Plain-text document sources
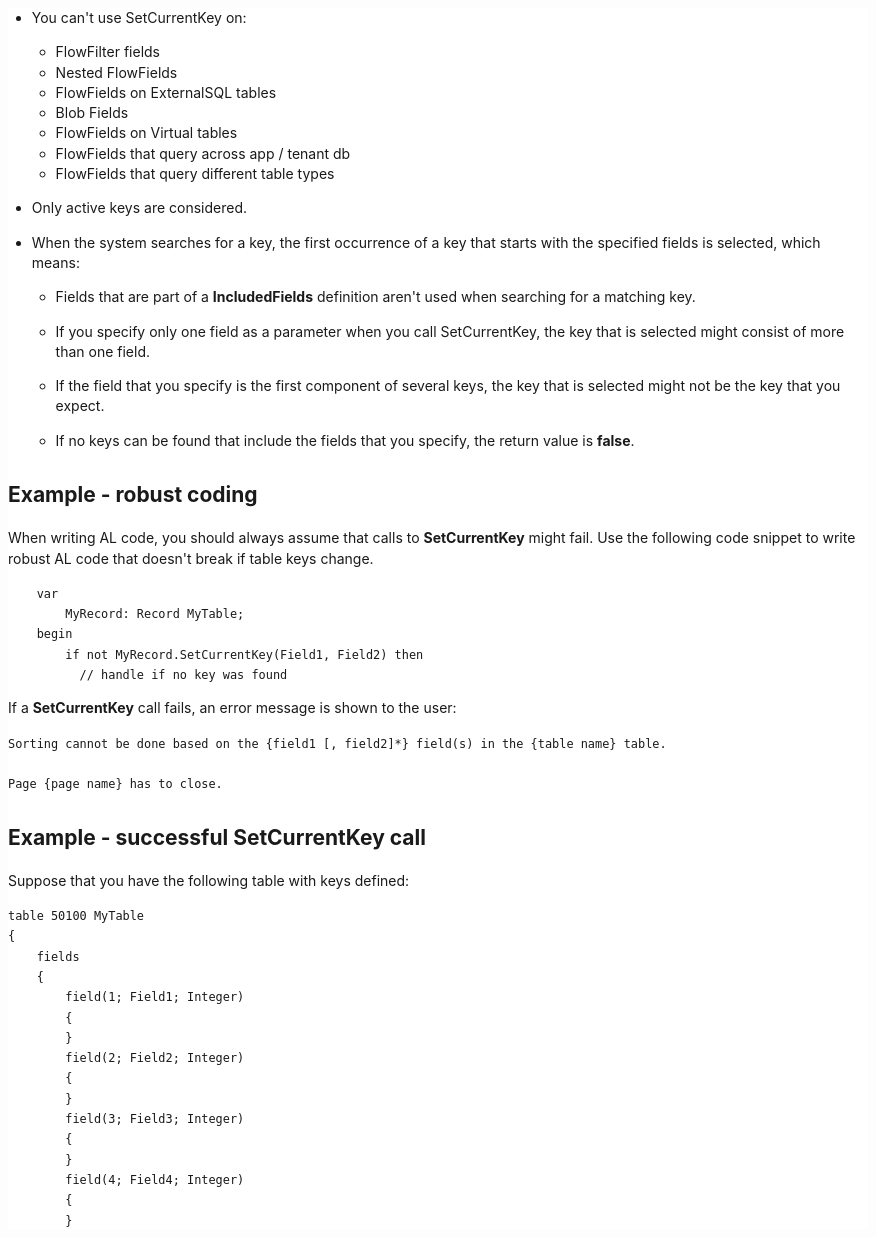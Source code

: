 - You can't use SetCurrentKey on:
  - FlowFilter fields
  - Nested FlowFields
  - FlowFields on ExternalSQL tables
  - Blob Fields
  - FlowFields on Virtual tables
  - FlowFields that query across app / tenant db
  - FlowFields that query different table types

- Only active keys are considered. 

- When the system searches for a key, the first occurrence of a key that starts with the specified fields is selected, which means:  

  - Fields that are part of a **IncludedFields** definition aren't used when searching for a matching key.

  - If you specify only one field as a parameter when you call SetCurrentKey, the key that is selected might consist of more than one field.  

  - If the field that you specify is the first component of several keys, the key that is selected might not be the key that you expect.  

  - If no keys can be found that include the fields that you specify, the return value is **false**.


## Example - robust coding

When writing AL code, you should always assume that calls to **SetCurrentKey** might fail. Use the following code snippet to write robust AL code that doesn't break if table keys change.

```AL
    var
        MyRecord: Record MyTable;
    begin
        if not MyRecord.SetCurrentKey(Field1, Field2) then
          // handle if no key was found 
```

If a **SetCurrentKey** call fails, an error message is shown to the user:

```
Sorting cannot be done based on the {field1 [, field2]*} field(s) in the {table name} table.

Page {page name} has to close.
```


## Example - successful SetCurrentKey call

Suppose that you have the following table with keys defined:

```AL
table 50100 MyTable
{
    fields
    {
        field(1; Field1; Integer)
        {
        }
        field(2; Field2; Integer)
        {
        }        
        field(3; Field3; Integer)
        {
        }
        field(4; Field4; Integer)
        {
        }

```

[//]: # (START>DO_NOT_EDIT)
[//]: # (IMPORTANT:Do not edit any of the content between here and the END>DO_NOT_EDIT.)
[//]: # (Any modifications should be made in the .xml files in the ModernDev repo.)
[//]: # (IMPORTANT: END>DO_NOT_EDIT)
...
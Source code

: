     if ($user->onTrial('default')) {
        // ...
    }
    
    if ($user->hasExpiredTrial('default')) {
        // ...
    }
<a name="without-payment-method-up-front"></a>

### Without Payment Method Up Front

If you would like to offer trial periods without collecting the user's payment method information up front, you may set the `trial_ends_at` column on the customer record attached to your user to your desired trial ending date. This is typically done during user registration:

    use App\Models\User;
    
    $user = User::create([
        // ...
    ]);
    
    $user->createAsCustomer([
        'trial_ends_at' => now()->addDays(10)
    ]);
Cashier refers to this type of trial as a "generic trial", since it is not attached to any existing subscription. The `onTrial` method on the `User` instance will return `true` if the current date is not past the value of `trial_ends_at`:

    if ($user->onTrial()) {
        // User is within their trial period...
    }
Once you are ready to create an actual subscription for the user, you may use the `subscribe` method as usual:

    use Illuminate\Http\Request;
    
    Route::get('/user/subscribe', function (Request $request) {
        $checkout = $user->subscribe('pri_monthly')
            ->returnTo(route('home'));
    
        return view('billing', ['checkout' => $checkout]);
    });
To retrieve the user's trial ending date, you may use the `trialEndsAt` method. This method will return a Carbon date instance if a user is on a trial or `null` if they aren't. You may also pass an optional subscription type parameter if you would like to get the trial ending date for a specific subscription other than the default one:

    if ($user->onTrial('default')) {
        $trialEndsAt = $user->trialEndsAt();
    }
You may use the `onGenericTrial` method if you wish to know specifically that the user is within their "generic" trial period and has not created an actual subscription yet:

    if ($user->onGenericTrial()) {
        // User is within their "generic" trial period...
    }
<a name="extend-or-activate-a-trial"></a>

Required work:
Write down exactly the span of lines above from the one containing "- FlowFields on Virtual tables" to the one containing "- When the system", both ends included.

Finished task:
  - FlowFields on Virtual tables
  - FlowFields that query across app / tenant db
  - FlowFields that query different table types

- Only active keys are considered. 

- When the system searches for a key, the first occurrence of a key that starts with the specified fields is selected, which means:  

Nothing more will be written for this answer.